# Try it:
Among the entries below, find all lines that include "githubusercontent" and copy them.

[Start of section]

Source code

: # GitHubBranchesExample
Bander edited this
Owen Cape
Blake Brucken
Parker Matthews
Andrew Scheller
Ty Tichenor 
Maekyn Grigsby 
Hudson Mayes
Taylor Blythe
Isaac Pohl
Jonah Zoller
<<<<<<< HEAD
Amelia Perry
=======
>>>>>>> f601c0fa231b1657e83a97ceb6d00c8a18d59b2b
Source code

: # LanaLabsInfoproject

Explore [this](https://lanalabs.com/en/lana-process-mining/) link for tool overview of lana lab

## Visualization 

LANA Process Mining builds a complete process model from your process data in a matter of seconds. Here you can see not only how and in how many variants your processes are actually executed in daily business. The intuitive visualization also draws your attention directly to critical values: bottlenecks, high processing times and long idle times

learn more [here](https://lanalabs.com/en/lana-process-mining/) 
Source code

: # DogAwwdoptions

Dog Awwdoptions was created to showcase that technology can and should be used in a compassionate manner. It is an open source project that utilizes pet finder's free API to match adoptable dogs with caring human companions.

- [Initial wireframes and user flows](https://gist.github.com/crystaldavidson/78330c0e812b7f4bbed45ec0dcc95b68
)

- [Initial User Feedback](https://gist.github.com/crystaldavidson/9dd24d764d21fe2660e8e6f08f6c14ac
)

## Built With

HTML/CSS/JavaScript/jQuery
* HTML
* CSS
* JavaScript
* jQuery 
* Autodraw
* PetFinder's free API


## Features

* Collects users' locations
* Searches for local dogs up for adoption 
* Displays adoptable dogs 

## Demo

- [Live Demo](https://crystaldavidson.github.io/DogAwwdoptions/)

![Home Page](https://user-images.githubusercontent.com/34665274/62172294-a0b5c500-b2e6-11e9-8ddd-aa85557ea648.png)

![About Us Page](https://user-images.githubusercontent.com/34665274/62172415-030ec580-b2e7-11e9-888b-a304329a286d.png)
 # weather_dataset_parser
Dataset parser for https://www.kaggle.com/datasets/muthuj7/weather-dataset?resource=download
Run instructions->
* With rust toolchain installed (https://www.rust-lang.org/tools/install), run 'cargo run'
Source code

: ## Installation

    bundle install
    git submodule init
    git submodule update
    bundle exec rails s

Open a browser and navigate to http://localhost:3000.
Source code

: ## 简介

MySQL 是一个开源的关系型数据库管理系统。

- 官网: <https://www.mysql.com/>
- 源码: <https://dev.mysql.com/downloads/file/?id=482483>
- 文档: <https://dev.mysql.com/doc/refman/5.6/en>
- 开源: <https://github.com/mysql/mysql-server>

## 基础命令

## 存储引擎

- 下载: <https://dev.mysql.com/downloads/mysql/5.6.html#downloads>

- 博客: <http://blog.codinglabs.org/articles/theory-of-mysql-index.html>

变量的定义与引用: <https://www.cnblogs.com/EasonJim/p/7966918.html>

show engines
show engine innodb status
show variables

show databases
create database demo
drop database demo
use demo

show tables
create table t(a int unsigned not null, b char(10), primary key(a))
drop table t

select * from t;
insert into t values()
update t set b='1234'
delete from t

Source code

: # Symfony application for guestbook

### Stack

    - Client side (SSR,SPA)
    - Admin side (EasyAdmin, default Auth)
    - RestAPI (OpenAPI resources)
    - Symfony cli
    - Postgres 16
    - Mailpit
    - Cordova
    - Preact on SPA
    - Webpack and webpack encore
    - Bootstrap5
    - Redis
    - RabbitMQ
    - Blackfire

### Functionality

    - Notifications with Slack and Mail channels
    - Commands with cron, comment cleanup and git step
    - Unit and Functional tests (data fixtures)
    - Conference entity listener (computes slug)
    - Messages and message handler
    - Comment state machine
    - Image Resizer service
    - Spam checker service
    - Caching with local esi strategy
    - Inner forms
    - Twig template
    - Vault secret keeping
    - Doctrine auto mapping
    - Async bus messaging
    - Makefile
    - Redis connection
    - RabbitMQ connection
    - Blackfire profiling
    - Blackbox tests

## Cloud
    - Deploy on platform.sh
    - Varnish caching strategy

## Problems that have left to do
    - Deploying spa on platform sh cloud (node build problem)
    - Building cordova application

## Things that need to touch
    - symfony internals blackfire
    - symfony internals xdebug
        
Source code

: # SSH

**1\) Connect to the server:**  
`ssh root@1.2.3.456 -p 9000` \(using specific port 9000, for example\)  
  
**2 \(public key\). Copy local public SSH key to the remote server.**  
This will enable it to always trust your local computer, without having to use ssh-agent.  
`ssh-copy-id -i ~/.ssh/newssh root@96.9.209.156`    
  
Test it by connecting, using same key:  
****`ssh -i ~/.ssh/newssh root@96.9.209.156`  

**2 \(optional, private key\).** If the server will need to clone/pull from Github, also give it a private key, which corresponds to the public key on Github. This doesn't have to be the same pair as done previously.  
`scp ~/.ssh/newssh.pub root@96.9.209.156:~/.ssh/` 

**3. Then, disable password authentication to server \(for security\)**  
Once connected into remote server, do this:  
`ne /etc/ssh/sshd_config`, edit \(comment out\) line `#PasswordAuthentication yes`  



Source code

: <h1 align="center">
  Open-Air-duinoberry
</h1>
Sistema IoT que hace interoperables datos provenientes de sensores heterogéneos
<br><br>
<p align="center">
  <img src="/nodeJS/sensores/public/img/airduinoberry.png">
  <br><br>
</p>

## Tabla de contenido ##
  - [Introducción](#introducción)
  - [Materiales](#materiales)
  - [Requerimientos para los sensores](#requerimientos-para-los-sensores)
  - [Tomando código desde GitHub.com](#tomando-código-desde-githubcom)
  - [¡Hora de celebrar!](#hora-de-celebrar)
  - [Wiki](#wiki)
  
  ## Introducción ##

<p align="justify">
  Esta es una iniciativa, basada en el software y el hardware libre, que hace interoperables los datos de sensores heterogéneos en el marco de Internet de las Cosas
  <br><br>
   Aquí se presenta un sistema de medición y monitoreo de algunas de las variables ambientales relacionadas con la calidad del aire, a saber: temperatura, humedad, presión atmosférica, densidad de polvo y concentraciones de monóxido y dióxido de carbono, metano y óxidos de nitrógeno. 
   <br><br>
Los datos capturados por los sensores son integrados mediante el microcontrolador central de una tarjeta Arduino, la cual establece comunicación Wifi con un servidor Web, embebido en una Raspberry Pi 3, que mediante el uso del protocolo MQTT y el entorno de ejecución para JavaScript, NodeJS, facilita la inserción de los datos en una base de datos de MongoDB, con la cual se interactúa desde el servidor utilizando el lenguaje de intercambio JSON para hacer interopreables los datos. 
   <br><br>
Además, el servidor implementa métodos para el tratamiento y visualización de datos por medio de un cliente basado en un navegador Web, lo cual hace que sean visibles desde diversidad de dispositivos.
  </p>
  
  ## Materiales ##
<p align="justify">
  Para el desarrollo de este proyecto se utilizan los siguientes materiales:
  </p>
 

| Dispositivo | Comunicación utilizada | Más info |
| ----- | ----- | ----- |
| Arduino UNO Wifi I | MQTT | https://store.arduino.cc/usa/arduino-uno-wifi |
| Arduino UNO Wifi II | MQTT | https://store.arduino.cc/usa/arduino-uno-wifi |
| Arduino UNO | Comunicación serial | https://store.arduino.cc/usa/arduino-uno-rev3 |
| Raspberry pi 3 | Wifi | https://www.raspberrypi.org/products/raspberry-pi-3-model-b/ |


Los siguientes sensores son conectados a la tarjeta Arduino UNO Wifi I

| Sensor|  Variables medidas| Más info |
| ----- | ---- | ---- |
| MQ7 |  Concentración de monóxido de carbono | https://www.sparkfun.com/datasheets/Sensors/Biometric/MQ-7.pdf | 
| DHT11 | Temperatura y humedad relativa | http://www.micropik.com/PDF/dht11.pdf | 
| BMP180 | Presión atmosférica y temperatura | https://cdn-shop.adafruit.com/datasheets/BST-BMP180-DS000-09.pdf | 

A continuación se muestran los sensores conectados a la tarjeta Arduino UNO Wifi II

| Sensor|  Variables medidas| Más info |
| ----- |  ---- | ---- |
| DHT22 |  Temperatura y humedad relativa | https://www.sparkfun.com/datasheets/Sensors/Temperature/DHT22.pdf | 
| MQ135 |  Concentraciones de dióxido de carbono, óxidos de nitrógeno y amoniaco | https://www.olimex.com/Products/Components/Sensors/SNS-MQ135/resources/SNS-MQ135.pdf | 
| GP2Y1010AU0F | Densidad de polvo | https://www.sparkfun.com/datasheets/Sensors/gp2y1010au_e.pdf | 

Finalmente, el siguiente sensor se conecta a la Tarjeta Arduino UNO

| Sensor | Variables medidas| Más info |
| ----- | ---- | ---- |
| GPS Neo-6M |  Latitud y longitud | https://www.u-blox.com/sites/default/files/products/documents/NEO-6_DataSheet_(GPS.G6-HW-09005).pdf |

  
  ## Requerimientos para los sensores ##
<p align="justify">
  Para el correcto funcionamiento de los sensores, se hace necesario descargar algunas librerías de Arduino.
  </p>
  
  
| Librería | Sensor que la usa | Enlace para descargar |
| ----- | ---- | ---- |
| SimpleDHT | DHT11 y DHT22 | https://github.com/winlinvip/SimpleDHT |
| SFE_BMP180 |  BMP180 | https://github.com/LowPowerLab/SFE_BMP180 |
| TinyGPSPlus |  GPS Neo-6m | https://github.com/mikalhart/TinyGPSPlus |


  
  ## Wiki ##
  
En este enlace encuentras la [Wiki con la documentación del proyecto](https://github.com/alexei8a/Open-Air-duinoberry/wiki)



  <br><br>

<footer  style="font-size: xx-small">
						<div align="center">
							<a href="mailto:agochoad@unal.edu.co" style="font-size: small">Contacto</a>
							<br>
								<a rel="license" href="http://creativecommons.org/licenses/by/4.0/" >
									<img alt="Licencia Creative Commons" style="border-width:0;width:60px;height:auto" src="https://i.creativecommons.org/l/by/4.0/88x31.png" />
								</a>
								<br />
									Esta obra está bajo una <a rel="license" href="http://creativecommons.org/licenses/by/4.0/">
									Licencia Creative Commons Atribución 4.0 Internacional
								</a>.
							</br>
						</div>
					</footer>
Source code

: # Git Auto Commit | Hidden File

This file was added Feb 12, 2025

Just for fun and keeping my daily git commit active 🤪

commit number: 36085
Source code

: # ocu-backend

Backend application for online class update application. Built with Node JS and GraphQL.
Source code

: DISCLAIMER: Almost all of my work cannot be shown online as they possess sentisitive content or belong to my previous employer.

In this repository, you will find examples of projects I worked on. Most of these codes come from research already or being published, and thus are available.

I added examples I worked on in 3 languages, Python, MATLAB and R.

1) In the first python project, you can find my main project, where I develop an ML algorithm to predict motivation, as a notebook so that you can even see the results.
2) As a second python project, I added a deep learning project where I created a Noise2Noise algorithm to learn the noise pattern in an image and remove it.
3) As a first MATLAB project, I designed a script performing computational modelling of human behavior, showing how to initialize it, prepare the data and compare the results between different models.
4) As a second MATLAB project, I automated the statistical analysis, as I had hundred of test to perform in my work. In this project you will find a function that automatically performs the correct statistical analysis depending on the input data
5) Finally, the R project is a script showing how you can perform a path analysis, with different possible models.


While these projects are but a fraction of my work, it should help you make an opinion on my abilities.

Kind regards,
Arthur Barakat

[End of section]

# Result:
![Home Page](https://user-images.githubusercontent.com/34665274/62172294-a0b5c500-b2e6-11e9-8ddd-aa85557ea648.png)
![About Us Page](https://user-images.githubusercontent.com/34665274/62172415-030ec580-b2e7-11e9-888b-a304329a286d.png)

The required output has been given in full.